(Entries taken from a collection)

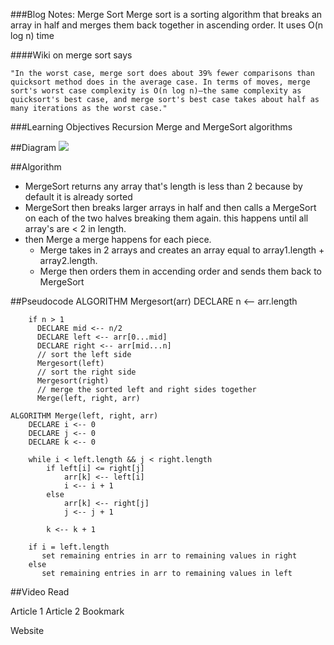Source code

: ###Blog Notes: Merge Sort
Merge sort is a sorting algorithm that breaks an array in half and merges them back together in ascending order.
It uses  O(n log n) time

####Wiki on merge sort says

    "In the worst case, merge sort does about 39% fewer comparisons than quicksort method does in the average case. In terms of moves, merge sort's worst case complexity is O(n log n)—the same complexity as quicksort's best case, and merge sort's best case takes about half as many iterations as the worst case."


###Learning Objectives
Recursion 
Merge and MergeSort algorithms

##Diagram
<img src="https://en.wikipedia.org/wiki/Merge_sort#/media/File:Merge_sort_algorithm_diagram.svg"/>

##Algorithm
* MergeSort returns any array that's length is less than 2 because by default it is already sorted
* MergeSort then breaks larger arrays in half and then calls a MergeSort on each of the two halves breaking them again. this happens until all array's are < 2 in length. 
* then Merge a merge happens for each piece.
    * Merge takes in 2 arrays and creates an array equal to array1.length + array2.length.
    * Merge then orders them in accending order and sends them back to MergeSort
    
##Pseudocode
    ALGORITHM Mergesort(arr)
        DECLARE n <-- arr.length
               
        if n > 1
          DECLARE mid <-- n/2
          DECLARE left <-- arr[0...mid]
          DECLARE right <-- arr[mid...n]
          // sort the left side
          Mergesort(left)
          // sort the right side
          Mergesort(right)
          // merge the sorted left and right sides together
          Merge(left, right, arr)
    
    ALGORITHM Merge(left, right, arr)
        DECLARE i <-- 0
        DECLARE j <-- 0
        DECLARE k <-- 0
    
        while i < left.length && j < right.length
            if left[i] <= right[j]
                arr[k] <-- left[i]
                i <-- i + 1
            else
                arr[k] <-- right[j]
                j <-- j + 1
                
            k <-- k + 1
    
        if i = left.length
           set remaining entries in arr to remaining values in right
        else
           set remaining entries in arr to remaining values in left


##Video
Read

Article 1
Article 2
Bookmark

Website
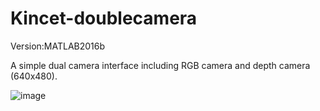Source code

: # Kincet-doublecamera

Version:MATLAB2016b

A simple dual camera interface including RGB camera and depth camera (640x480).

![image](https://github.com/Konichanx/Kincet-doublecamera-UI/blob/master/f2dff9f1dd1e6285f3c444b2f34f339.png)
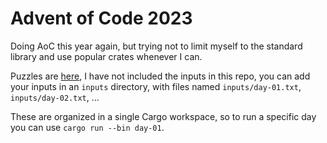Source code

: # Advent of Code 2023

Doing AoC this year again, but trying not to limit myself to the standard library and use popular crates whenever I can. 

Puzzles are [here](), I have not included the inputs in this repo, you can add your inputs in an `inputs` directory, with files named `inputs/day-01.txt`, `inputs/day-02.txt`, ...

These are organized in a single Cargo workspace, so to run a specific day you can use `cargo run --bin day-01`. 
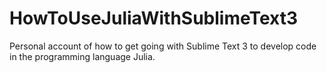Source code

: # HowToUseJuliaWithSublimeText3

Personal account of how to get going with Sublime Text 3 to develop code in 
the programming language Julia.

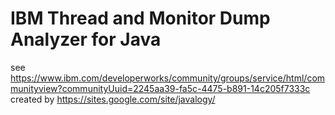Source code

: # IBM Thread and Monitor Dump Analyzer for Java
see https://www.ibm.com/developerworks/community/groups/service/html/communityview?communityUuid=2245aa39-fa5c-4475-b891-14c205f7333c
created by https://sites.google.com/site/javalogy/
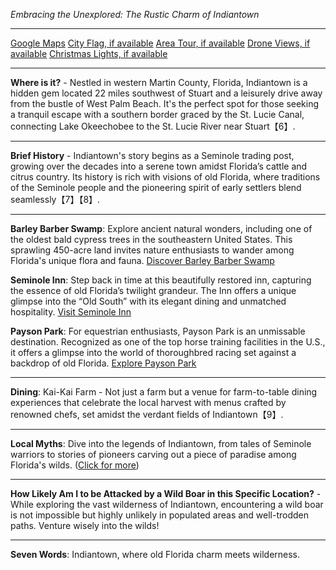 *Embracing the Unexplored: The Rustic Charm of Indiantown*

---

[Google Maps](https://www.google.com/maps/place/Indiantown,+FL/data=!3m1!1e3)
[City Flag, if available](https://www.google.com/search?tbm=isch&q=Indiantown+FL+Flag+Picture)
[Area Tour, if available](https://www.youtube.com/results?search_query=Indiantown+FL+4k+tour)
[Drone Views, if available](https://www.youtube.com/results?search_query=Indiantown+FL+4k+drone)
[Christmas Lights, if available](https://www.youtube.com/results?search_query=Indiantown+FL+christmas+lights)

---

**Where is it?** - Nestled in western Martin County, Florida, Indiantown is a hidden gem located 22 miles southwest of Stuart and a leisurely drive away from the bustle of West Palm Beach. It's the perfect spot for those seeking a tranquil escape with a southern border graced by the St. Lucie Canal, connecting Lake Okeechobee to the St. Lucie River near Stuart【6】.

---

**Brief History** - Indiantown's story begins as a Seminole trading post, growing over the decades into a serene town amidst Florida’s cattle and citrus country. Its history is rich with visions of old Florida, where traditions of the Seminole people and the pioneering spirit of early settlers blend seamlessly【7】【8】.

---

**Barley Barber Swamp**: Explore ancient natural wonders, including one of the oldest bald cypress trees in the southeastern United States. This sprawling 450-acre land invites nature enthusiasts to wander among Florida's unique flora and fauna.
[Discover Barley Barber Swamp](https://www.youtube.com/results?search_query=Indiantown+FL+Barley+Barber+Swamp)

**Seminole Inn**: Step back in time at this beautifully restored inn, capturing the essence of old Florida’s twilight grandeur. The Inn offers a unique glimpse into the “Old South” with its elegant dining and unmatched hospitality.
[Visit Seminole Inn](https://www.youtube.com/results?search_query=Indiantown+FL+Seminole+Inn)

**Payson Park**: For equestrian enthusiasts, Payson Park is an unmissable destination. Recognized as one of the top horse training facilities in the U.S., it offers a glimpse into the world of thoroughbred racing set against a backdrop of old Florida.
[Explore Payson Park](https://www.youtube.com/results?search_query=Indiantown+FL+Payson+Park)

---

**Dining**: Kai-Kai Farm - Not just a farm but a venue for farm-to-table dining experiences that celebrate the local harvest with menus crafted by renowned chefs, set amidst the verdant fields of Indiantown【9】.

---

**Local Myths**: Dive into the legends of Indiantown, from tales of Seminole warriors to stories of pioneers carving out a piece of paradise among Florida's wilds. ([Click for more](https://www.google.com/search?q=Indiantown+FL+local+legends))

---

**How Likely Am I to be Attacked by a Wild Boar in this Specific Location?** - While exploring the vast wilderness of Indiantown, encountering a wild boar is not impossible but highly unlikely in populated areas and well-trodden paths. Venture wisely into the wilds!

---

**Seven Words**: Indiantown, where old Florida charm meets wilderness.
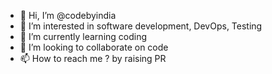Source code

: - 👋 Hi, I’m @codebyindia
- 👀 I’m interested in software development, DevOps, Testing
- 🌱 I’m currently learning coding
- 💞️ I’m looking to collaborate on code
- 📫 How to reach me ? by raising PR

<!---
codebyindia/codebyindia is a ✨ special ✨ repository because its `README.md` (this file) appears on your GitHub profile.
You can click the Preview link to take a look at your changes.
--->
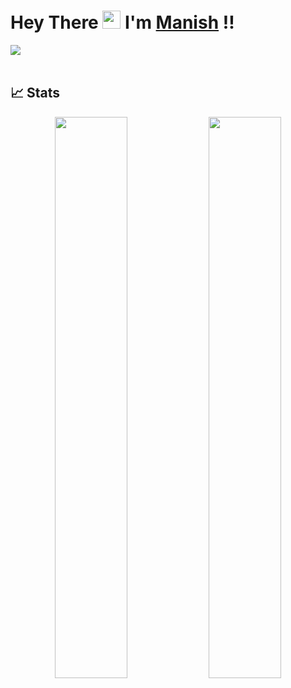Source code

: #  Hey There <img src="https://github.com/TheDudeThatCode/TheDudeThatCode/blob/master/Assets/Hi.gif" width="29px"> I'm [Manish](https://www.linkedin.com/in/manishkhadka) !!

<a href="https://www.linkedin.com/in/manishkhadka">
  <img src="https://img.shields.io/badge/LinkedIn-0077B5?style=for-the-badge&logo=linkedin&logoColor=white" /> 
 </a> 
<br> <br>


## 📈 Stats
<p align="center">
	<img width="48%" src="https://github-readme-stats.vercel.app/api?username=pen-pal&show_icons=true&theme=highcontrast&hide_border=true" />
  <img width="48%" src="https://github-readme-streak-stats.herokuapp.com?user=pen-pal&theme=merko&hide_border=true&date_format=%5BY%20%5DM%20j&sideLabels=DDBECA&background=000000&border=000000&stroke=000000" />
</p>
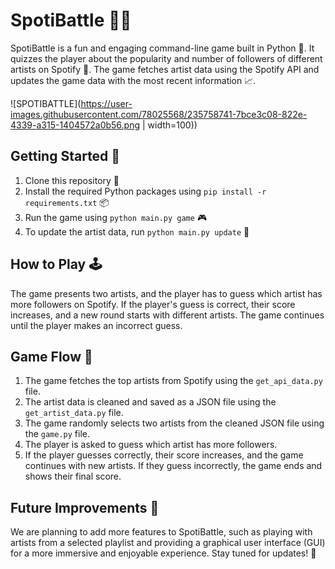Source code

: # SpotiBattle 🎵🎤

SpotiBattle is a fun and engaging command-line game built in Python 🐍. It quizzes the player about the popularity and number of followers of different artists on Spotify 🌟. The game fetches artist data using the Spotify API and updates the game data with the most recent information 📈.

![SPOTIBATTLE](https://user-images.githubusercontent.com/78025568/235758741-7bce3c08-822e-4339-a315-1404572a0b56.png | width=100))

## Getting Started 🚀

1. Clone this repository 📂
2. Install the required Python packages using `pip install -r requirements.txt` 📦
3. Run the game using `python main.py game` 🎮
4. To update the artist data, run `python main.py update` 🔄

## How to Play 🕹️

The game presents two artists, and the player has to guess which artist has more followers on Spotify. If the player's guess is correct, their score increases, and a new round starts with different artists. The game continues until the player makes an incorrect guess.

## Game Flow 🌊

1. The game fetches the top artists from Spotify using the `get_api_data.py` file.
2. The artist data is cleaned and saved as a JSON file using the `get_artist_data.py` file.
3. The game randomly selects two artists from the cleaned JSON file using the `game.py` file.
4. The player is asked to guess which artist has more followers.
5. If the player guesses correctly, their score increases, and the game continues with new artists. If they guess incorrectly, the game ends and shows their final score.

## Future Improvements 🔮

We are planning to add more features to SpotiBattle, such as playing with artists from a selected playlist and providing a graphical user interface (GUI) for a more immersive and enjoyable experience. Stay tuned for updates! 🎉
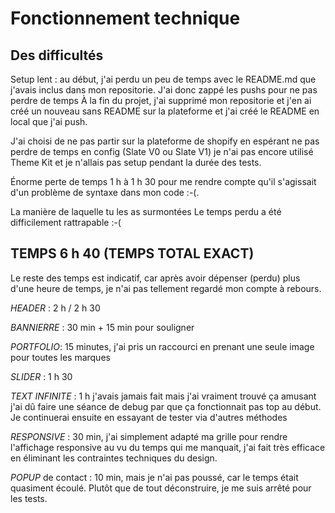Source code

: # Fonctionnement technique

## Des difficultés
Setup lent : au début, j'ai perdu un peu de temps avec le README.md que j'avais inclus dans mon repositorie. J'ai donc zappé les pushs pour ne pas perdre de temps À la fin du projet, j'ai supprimé mon repositorie et j'en ai créé un nouveau sans README sur la plateforme et j'ai créé le README en local que j'ai push.

J'ai choisi de ne pas partir sur la plateforme de shopify en espérant ne pas perdre de temps en config (Slate V0 ou Slate V1) je n'ai pas encore utilisé Theme Kit et je n'allais pas setup pendant la durée des tests.

Énorme perte de temps 1 h à 1 h 30 pour me rendre compte qu'il s'agissait d'un problème de syntaxe dans mon code :-(.

La manière de laquelle tu les as surmontées
Le temps perdu a été difficilement rattrapable :-(

## TEMPS 6 h 40 (TEMPS TOTAL EXACT)

Le reste des temps est indicatif, car après avoir dépenser (perdu) plus d'une heure de temps, je n'ai pas tellement regardé mon compte à rebours.

*HEADER* : 2 h / 2 h 30

*BANNIERRE* : 30 min + 15 min pour souligner

*PORTFOLIO*: 15 minutes, j'ai pris un raccourci en prenant une seule image pour toutes les marques

*SLIDER* : 1 h 30

*TEXT INFINITE* : 1 h j'avais jamais fait mais j'ai vraiment trouvé ça amusant j'ai dû faire une séance de debug par que ça fonctionnait pas top au début. Je continuerai ensuite en essayant de tester via d'autres méthodes

*RESPONSIVE* : 30 min, j'ai simplement adapté ma grille pour rendre l'affichage responsive au vu du temps qui me manquait, j'ai fait très efficace en éliminant les contraintes techniques du design.

*POPUP* de contact : 10 min, mais je n'ai pas poussé, car le temps était quasiment écoulé. Plutôt que de tout déconstruire, je me suis arrêté pour les tests.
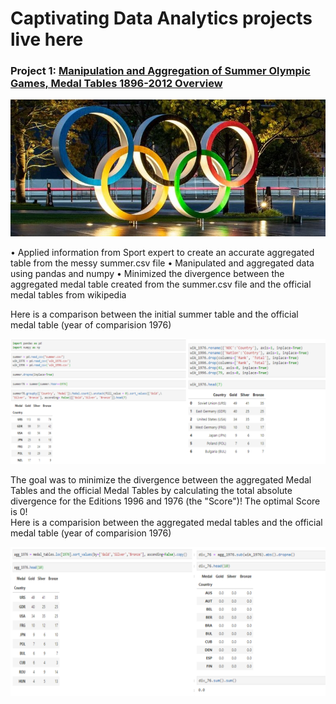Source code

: # Captivating Data Analytics projects live here 

### Project 1: [Manipulation and Aggregation of Summer Olympic Games, Medal Tables 1896-2012 Overview](https://github.com/Chimobi-1/Manipulation-and-Aggregation-of-Summer-Olympic-Games-Medal-Tables-1896-2012-)
![](/images/Olympics2.jpg)

• Applied information from Sport expert to create an accurate aggregated table from the messy summer.csv file
• Manipulated and aggregated data using pandas and numpy
• Minimized the divergence between the aggregated medal table created from the summer.csv  file and the official medal tables from wikipedia

Here is a comparison between the initial summer table and the official medal table (year of comparision 1976) 

![](/images/comparetables.png)

The goal was to minimize the divergence between the aggregated Medal Tables and the official Medal Tables by calculating the total absolute divergence for the Editions 1996 and 1976 (the "Score")! The optimal Score is 0!  
Here is a comparision between the aggregated medal tables and the official medal table (year of comparision 1976)  

![](/images/comparetables2.png)



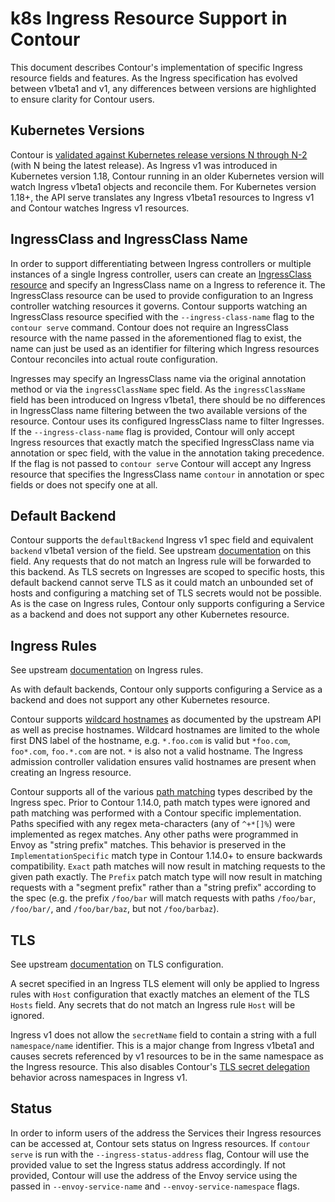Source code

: # k8s Ingress Resource Support in Contour

<!-- TODO: uncomment once we finish enabling Ingress conformance in CI -->
<!-- As of Contour version 1.X, Contour is validated to be conformant to the Ingress spec using the upstream [Ingress controller conformance tests][0]. -->
<!-- However, outside of those tests, the Ingress spec can be interpreted differently by various Ingress controller implementations. -->

This document describes Contour's implementation of specific Ingress resource fields and features.
As the Ingress specification has evolved between v1beta1 and v1, any differences between versions are highlighted to ensure clarity for Contour users.

## Kubernetes Versions

Contour is [validated against Kubernetes release versions N through N-2][1] (with N being the latest release).
As Ingress v1 was introduced in Kubernetes version 1.18, Contour running in an older Kubernetes version will watch Ingress v1beta1 objects and reconcile them.
For Kubernetes version 1.18+, the API serve translates any Ingress v1beta1 resources to Ingress v1 and Contour watches Ingress v1 resources.

## IngressClass and IngressClass Name

In order to support differentiating between Ingress controllers or multiple instances of a single Ingress controller, users can create an [IngressClass resource][2] and specify an IngressClass name on a Ingress to reference it.
The IngressClass resource can be used to provide configuration to an Ingress controller watching resources it governs.
Contour supports watching an IngressClass resource specified with the `--ingress-class-name` flag to the `contour serve` command.
Contour does not require an IngressClass resource with the name passed in the aforementioned flag to exist, the name can just be used as an identifier for filtering which Ingress resources Contour reconciles into actual route configuration.

Ingresses may specify an IngressClass name via the original annotation method or via the `ingressClassName` spec field.
As the `ingressClassName` field has been introduced on Ingress v1beta1, there should be no differences in IngressClass name filtering between the two available versions of the resource.
Contour uses its configured IngressClass name to filter Ingresses.
If the `--ingress-class-name` flag is provided, Contour will only accept Ingress resources that exactly match the specified IngressClass name via annotation or spec field, with the value in the annotation taking precedence.
If the flag is not passed to `contour serve` Contour will accept any Ingress resource that specifies the IngressClass name `contour` in annotation or spec fields or does not specify one at all.

## Default Backend

Contour supports the `defaultBackend` Ingress v1 spec field and equivalent `backend` v1beta1 version of the field.
See upstream [documentation][3] on this field.
Any requests that do not match an Ingress rule will be forwarded to this backend.
As TLS secrets on Ingresses are scoped to specific hosts, this default backend cannot serve TLS as it could match an unbounded set of hosts and configuring a matching set of TLS secrets would not be possible.
As is the case on Ingress rules, Contour only supports configuring a Service as a backend and does not support any other Kubernetes resource.

## Ingress Rules

See upstream [documentation][4] on Ingress rules.

As with default backends, Contour only supports configuring a Service as a backend and does not support any other Kubernetes resource.

Contour supports [wildcard hostnames][5] as documented by the upstream API as well as precise hostnames.
Wildcard hostnames are limited to the whole first DNS label of the hostname, e.g. `*.foo.com` is valid but `*foo.com`, `foo*.com`, `foo.*.com` are not.
`*` is also not a valid hostname.
The Ingress admission controller validation ensures valid hostnames are present when creating an Ingress resource.

Contour supports all of the various [path matching][6] types described by the Ingress spec.
Prior to Contour 1.14.0, path match types were ignored and path matching was performed with a Contour specific implementation.
Paths specified with any regex meta-characters (any of `^+*[]%`) were implemented as regex matches.
Any other paths were programmed in Envoy as "string prefix" matches.
This behavior is preserved in the `ImplementationSpecific` match type in Contour 1.14.0+ to ensure backwards compatibility.
`Exact` path matches will now result in matching requests to the given path exactly.
The `Prefix` patch match type will now result in matching requests with a "segment prefix" rather than a "string prefix" according to the spec (e.g. the prefix `/foo/bar` will match requests with paths `/foo/bar`, `/foo/bar/`, and `/foo/bar/baz`, but not `/foo/barbaz`).

## TLS

See upstream [documentation][7] on TLS configuration.

A secret specified in an Ingress TLS element will only be applied to Ingress rules with `Host` configuration that exactly matches an element of the TLS `Hosts` field. 
Any secrets that do not match an Ingress rule `Host` will be ignored.

Ingress v1 does not allow the `secretName` field to contain a string with a full `namespace/name` identifier.
This is a major change from Ingress v1beta1 and causes secrets referenced by v1 resources to be in the same namespace as the Ingress resource.
This also disables Contour's [TLS secret delegation][8] behavior across namespaces in Ingress v1.

## Status

In order to inform users of the address the Services their Ingress resources can be accessed at, Contour sets status on Ingress resources.
If `contour serve` is run with the `--ingress-status-address` flag, Contour will use the provided value to set the Ingress status address accordingly.
If not provided, Contour will use the address of the Envoy service using the passed in `--envoy-service-name` and `--envoy-service-namespace` flags.

[0]: https://github.com/kubernetes-sigs/ingress-controller-conformance
[1]: /resources/compatibility-matrix/
[2]: https://kubernetes.io/docs/concepts/services-networking/ingress/#ingress-class
[3]: https://kubernetes.io/docs/concepts/services-networking/ingress/#default-backend
[4]: https://kubernetes.io/docs/concepts/services-networking/ingress/#ingress-rules
[5]: https://kubernetes.io/docs/concepts/services-networking/ingress/#hostname-wildcards
[6]: https://kubernetes.io/docs/concepts/services-networking/ingress/#path-types
[7]: https://kubernetes.io/docs/concepts/services-networking/ingress/#tls
[8]: /docs/{{page.version}}/config/tls-delegation/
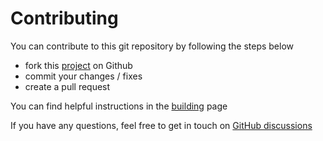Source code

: # Contributing

You can contribute to this git repository by following the steps below

- fork this [project](https://github.com/bacula-web/www.bacula-web.org) on Github
- commit your changes / fixes
- create a pull request

You can find helpful instructions in the [building](how-to-build.md) page

If you have any questions, feel free to get in touch on [GitHub discussions](https://github.com/bacula-web/bacula-web/discussions)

## Work order
Among the records above, only the lines between the line holding "As Ingress v1" and the line holding "In order to support", inclusive, are to be output, exactly as written.

## Task solution
As Ingress v1 was introduced in Kubernetes version 1.18, Contour running in an older Kubernetes version will watch Ingress v1beta1 objects and reconcile them.
For Kubernetes version 1.18+, the API serve translates any Ingress v1beta1 resources to Ingress v1 and Contour watches Ingress v1 resources.

## IngressClass and IngressClass Name

In order to support differentiating between Ingress controllers or multiple instances of a single Ingress controller, users can create an [IngressClass resource][2] and specify an IngressClass name on a Ingress to reference it.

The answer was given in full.